For investing to be fair, those purchasing an interest in a company or otherwise making major money moves need to base their actions on publicly-available information. Those with access to non-public information, such as the knowledge that a business will soon declare bankruptcy or announce a merger with another company, cannot use that information to make investments.
While you might never dream of leveraging what you learn through your job to make financial investments, you could still end up accused of insider trading if the people you know use your work knowledge for personal profit.
Insider trading can involve other people’s investments
Sharing some information may put you at risk, even if you don’t share it with the intent of helping someone invest. If you find a bar where other professionals tend to gather after work in the evenings, it might be a positive experience to share a drink and unwind with those who understand how stressful your career is.

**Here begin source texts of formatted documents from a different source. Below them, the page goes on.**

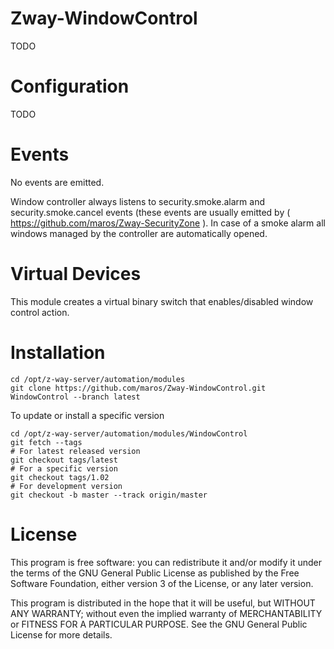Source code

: # Zway-WindowControl

TODO

# Configuration

TODO

# Events

No events are emitted.

Window controller always listens to security.smoke.alarm and 
security.smoke.cancel events (these events are usually emitted by 
( https://github.com/maros/Zway-SecurityZone ). In case of a smoke alarm all 
windows managed by the controller are automatically opened.

# Virtual Devices

This module creates a virtual binary switch that enables/disabled window
control action.

# Installation

```shell
cd /opt/z-way-server/automation/modules
git clone https://github.com/maros/Zway-WindowControl.git WindowControl --branch latest
```

To update or install a specific version
```shell
cd /opt/z-way-server/automation/modules/WindowControl
git fetch --tags
# For latest released version
git checkout tags/latest
# For a specific version
git checkout tags/1.02
# For development version
git checkout -b master --track origin/master
```

# License

This program is free software: you can redistribute it and/or modify
it under the terms of the GNU General Public License as published by
the Free Software Foundation, either version 3 of the License, or any 
later version.

This program is distributed in the hope that it will be useful,
but WITHOUT ANY WARRANTY; without even the implied warranty of
MERCHANTABILITY or FITNESS FOR A PARTICULAR PURPOSE. See the
GNU General Public License for more details.
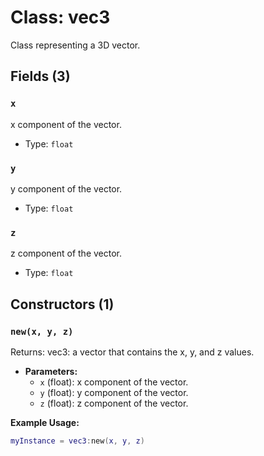 # Class: vec3

Class representing a 3D vector.

## Fields (3)

### `x`

x component of the vector.

- Type: `float`

### `y`

y component of the vector.

- Type: `float`

### `z`

z component of the vector.

- Type: `float`

## Constructors (1)

### `new(x, y, z)`

Returns: vec3: a vector that contains the x, y, and z values.

- **Parameters:**
  - `x` (float): x component of the vector.
  - `y` (float): y component of the vector.
  - `z` (float): z component of the vector.

**Example Usage:**
```lua
myInstance = vec3:new(x, y, z)
```

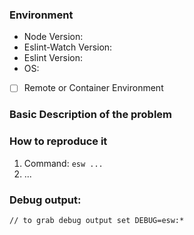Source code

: ### Environment

- Node Version:
- Eslint-Watch Version:
- Eslint Version:
- OS:
- [ ] Remote or Container Environment

### Basic Description of the problem

### How to reproduce it

1. Command: `esw ...`
2. ...

### Debug output:

```
// to grab debug output set DEBUG=esw:*
```
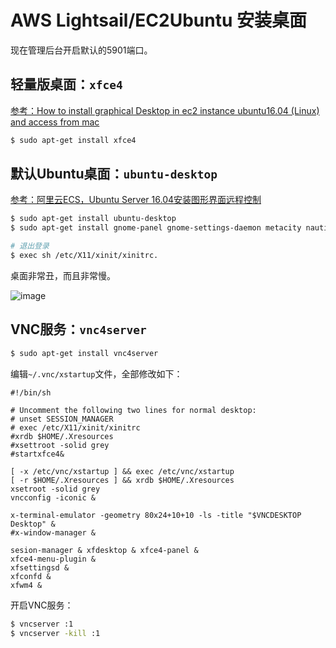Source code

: # AWS Lightsail/EC2Ubuntu 安装桌面

现在管理后台开启默认的5901端口。

## 轻量版桌面：`xfce4`
[参考：How to install graphical Desktop in ec2 instance ubuntu16.04 (Linux) and access from mac](https://medium.com/techfeeds/aws-ec2-ubuntu-gui-2dd97be2822d)

```sh
$ sudo apt-get install xfce4
```

## 默认Ubuntu桌面：`ubuntu-desktop`
[参考：阿里云ECS，Ubuntu Server 16.04安装图形界面远程控制](https://blog.csdn.net/dk_0228/article/details/54571867)

```sh
$ sudo apt-get install ubuntu-desktop
$ sudo apt-get install gnome-panel gnome-settings-daemon metacity nautilus gnome-terminal

# 退出登录
$ exec sh /etc/X11/xinit/xinitrc.
```

桌面非常丑，而且非常慢。

![image](https://user-images.githubusercontent.com/14041622/45599491-0a0a4d80-ba1f-11e8-9a74-c0fc9cd863d8.png)


## VNC服务：`vnc4server`
```sh
$ sudo apt-get install vnc4server
```
编辑`~/.vnc/xstartup`文件，全部修改如下：
```
#!/bin/sh

# Uncomment the following two lines for normal desktop:
# unset SESSION_MANAGER
# exec /etc/X11/xinit/xinitrc
#xrdb $HOME/.Xresources
#xsettroot -solid grey
#startxfce4&

[ -x /etc/vnc/xstartup ] && exec /etc/vnc/xstartup
[ -r $HOME/.Xresources ] && xrdb $HOME/.Xresources
xsetroot -solid grey
vncconfig -iconic &

x-terminal-emulator -geometry 80x24+10+10 -ls -title "$VNCDESKTOP Desktop" &
#x-window-manager &

sesion-manager & xfdesktop & xfce4-panel &
xfce4-menu-plugin &
xfsettingsd &
xfconfd &
xfwm4 &
```

开启VNC服务：
```sh
$ vncserver :1
$ vncserver -kill :1
```


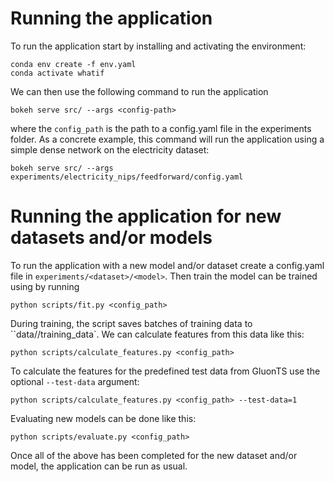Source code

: # Running the application

To run the application start by installing and activating the environment:

```shell
conda env create -f env.yaml
conda activate whatif
```

We can then use the following command to run the application

```shell
bokeh serve src/ --args <config-path>
```

where the `config_path` is the path to a config.yaml file in the experiments folder.
As a concrete example, this command will run the application using a simple dense network on the electricity dataset:
```shell
bokeh serve src/ --args experiments/electricity_nips/feedforward/config.yaml
```


# Running the application for new datasets and/or models
To run the application with a new model and/or dataset create a config.yaml file in `experiments/<dataset>/<model>`. Then train the model can be trained using by running
```shell
python scripts/fit.py <config_path>
```

During training, the script saves batches of training data to ``data/<dataset>/training_data`. We can calculate features from this data like this:
```shell
python scripts/calculate_features.py <config_path>
```

To calculate the features for the predefined test data from GluonTS use the optional `--test-data` argument:
```shell
python scripts/calculate_features.py <config_path> --test-data=1
```

Evaluating new models can be done like this:
```shell
python scripts/evaluate.py <config_path>
```

Once all of the above has been completed for the new dataset and/or model, the application can be run as usual.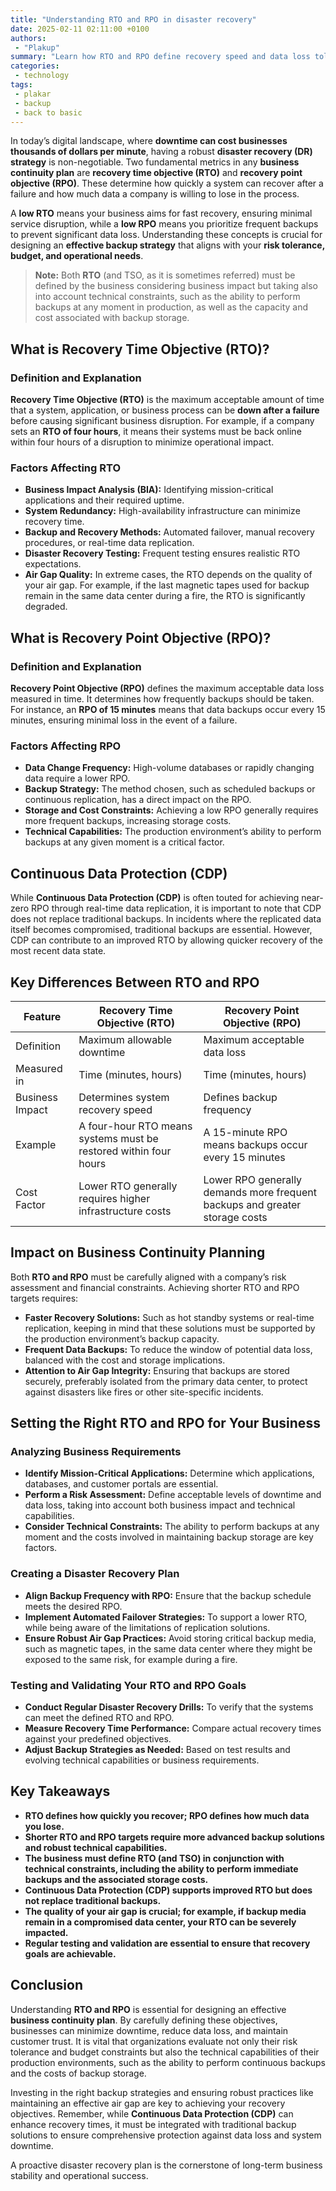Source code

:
 ```yaml
---
title: "Understanding RTO and RPO in disaster recovery"
date: 2025-02-11 02:11:00 +0100
authors:
 - "Plakup"
summary: "Learn how RTO and RPO define recovery speed and data loss tolerance—essential metrics for building resilient disaster recovery strategies..."
categories:
 - technology
tags:
 - plakar
 - backup
 - back to basic
---
```

In today’s digital landscape, where **downtime can cost businesses thousands of dollars per minute**, having a robust **disaster recovery (DR) strategy** is non-negotiable. Two fundamental metrics in any **business continuity plan** are **recovery time objective (RTO)** and **recovery point objective (RPO)**. These determine how quickly a system can recover after a failure and how much data a company is willing to lose in the process.

A **low RTO** means your business aims for fast recovery, ensuring minimal service disruption, while a **low RPO** means you prioritize frequent backups to prevent significant data loss. Understanding these concepts is crucial for designing an **effective backup strategy** that aligns with your **risk tolerance, budget, and operational needs**.

> **Note:** Both **RTO** (and TSO, as it is sometimes referred) must be defined by the business considering business impact but taking also into account technical constraints, such as the ability to perform backups at any moment in production, as well as the capacity and cost associated with backup storage.

## What is Recovery Time Objective (RTO)?

### Definition and Explanation

**Recovery Time Objective (RTO)** is the maximum acceptable amount of time that a system, application, or business process can be **down after a failure** before causing significant business disruption. For example, if a company sets an **RTO of four hours**, it means their systems must be back online within four hours of a disruption to minimize operational impact.

### Factors Affecting RTO

- **Business Impact Analysis (BIA):** Identifying mission-critical applications and their required uptime.
- **System Redundancy:** High-availability infrastructure can minimize recovery time.
- **Backup and Recovery Methods:** Automated failover, manual recovery procedures, or real-time data replication.
- **Disaster Recovery Testing:** Frequent testing ensures realistic RTO expectations.
- **Air Gap Quality:** In extreme cases, the RTO depends on the quality of your air gap. For example, if the last magnetic tapes used for backup remain in the same data center during a fire, the RTO is significantly degraded.

## What is Recovery Point Objective (RPO)?

### Definition and Explanation

**Recovery Point Objective (RPO)** defines the maximum acceptable data loss measured in time. It determines how frequently backups should be taken. For instance, an **RPO of 15 minutes** means that data backups occur every 15 minutes, ensuring minimal loss in the event of a failure.

### Factors Affecting RPO

- **Data Change Frequency:** High-volume databases or rapidly changing data require a lower RPO.
- **Backup Strategy:** The method chosen, such as scheduled backups or continuous replication, has a direct impact on the RPO.
- **Storage and Cost Constraints:** Achieving a low RPO generally requires more frequent backups, increasing storage costs.
- **Technical Capabilities:** The production environment’s ability to perform backups at any given moment is a critical factor.

## Continuous Data Protection (CDP)

While **Continuous Data Protection (CDP)** is often touted for achieving near-zero RPO through real-time data replication, it is important to note that CDP does not replace traditional backups. In incidents where the replicated data itself becomes compromised, traditional backups are essential. However, CDP can contribute to an improved RTO by allowing quicker recovery of the most recent data state.

## Key Differences Between RTO and RPO

| Feature              | Recovery Time Objective (RTO)                                   | Recovery Point Objective (RPO)                                 |
|----------------------|-----------------------------------------------------------------|----------------------------------------------------------------|
| Definition           | Maximum allowable downtime                                      | Maximum acceptable data loss                                   |
| Measured in          | Time (minutes, hours)                                           | Time (minutes, hours)                                          |
| Business Impact      | Determines system recovery speed                                | Defines backup frequency                                       |
| Example              | A four-hour RTO means systems must be restored within four hours | A 15-minute RPO means backups occur every 15 minutes           |
| Cost Factor          | Lower RTO generally requires higher infrastructure costs        | Lower RPO generally demands more frequent backups and greater storage costs |

## Impact on Business Continuity Planning

Both **RTO and RPO** must be carefully aligned with a company’s risk assessment and financial constraints. Achieving shorter RTO and RPO targets requires:

- **Faster Recovery Solutions:** Such as hot standby systems or real-time replication, keeping in mind that these solutions must be supported by the production environment’s backup capacity.
- **Frequent Data Backups:** To reduce the window of potential data loss, balanced with the cost and storage implications.
- **Attention to Air Gap Integrity:** Ensuring that backups are stored securely, preferably isolated from the primary data center, to protect against disasters like fires or other site-specific incidents.

## Setting the Right RTO and RPO for Your Business

### Analyzing Business Requirements

- **Identify Mission-Critical Applications:** Determine which applications, databases, and customer portals are essential.
- **Perform a Risk Assessment:** Define acceptable levels of downtime and data loss, taking into account both business impact and technical capabilities.
- **Consider Technical Constraints:** The ability to perform backups at any moment and the costs involved in maintaining backup storage are key factors.

### Creating a Disaster Recovery Plan

- **Align Backup Frequency with RPO:** Ensure that the backup schedule meets the desired RPO.
- **Implement Automated Failover Strategies:** To support a lower RTO, while being aware of the limitations of replication solutions.
- **Ensure Robust Air Gap Practices:** Avoid storing critical backup media, such as magnetic tapes, in the same data center where they might be exposed to the same risk, for example during a fire.

### Testing and Validating Your RTO and RPO Goals

- **Conduct Regular Disaster Recovery Drills:** To verify that the systems can meet the defined RTO and RPO.
- **Measure Recovery Time Performance:** Compare actual recovery times against your predefined objectives.
- **Adjust Backup Strategies as Needed:** Based on test results and evolving technical capabilities or business requirements.

## Key Takeaways

- **RTO defines how quickly you recover; RPO defines how much data you lose.**
- **Shorter RTO and RPO targets require more advanced backup solutions and robust technical capabilities.**
- **The business must define RTO (and TSO) in conjunction with technical constraints, including the ability to perform immediate backups and the associated storage costs.**
- **Continuous Data Protection (CDP) supports improved RTO but does not replace traditional backups.**
- **The quality of your air gap is crucial; for example, if backup media remain in a compromised data center, your RTO can be severely impacted.**
- **Regular testing and validation are essential to ensure that recovery goals are achievable.**

## Conclusion

Understanding **RTO and RPO** is essential for designing an effective **business continuity plan**. By carefully defining these objectives, businesses can minimize downtime, reduce data loss, and maintain customer trust. It is vital that organizations evaluate not only their risk tolerance and budget constraints but also the technical capabilities of their production environments, such as the ability to perform continuous backups and the costs of backup storage.

Investing in the right backup strategies and ensuring robust practices like maintaining an effective air gap are key to achieving your recovery objectives. Remember, while **Continuous Data Protection (CDP)** can enhance recovery times, it must be integrated with traditional backup solutions to ensure comprehensive protection against data loss and system downtime.

A proactive disaster recovery plan is the cornerstone of long-term business stability and operational success.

However, when you talk about what you experience at work, some of those individuals might eventually use the information that you share when making a personal investment decision. If regulatory agencies ever learn about your social relationship with those investors, you, as well as your acquaintances, could potentially end up accused of insider trading.
Allegations of financial misconduct can lead to hefty penalties and possibly also jail time. How you defend yourself may vary depending on the relationship you have with any other parties involved and what prosecutors allege you did to improperly use private information.
Fighting back against accusations of a white-collar crime often requires a thorough analysis of the situation leading to your arrest.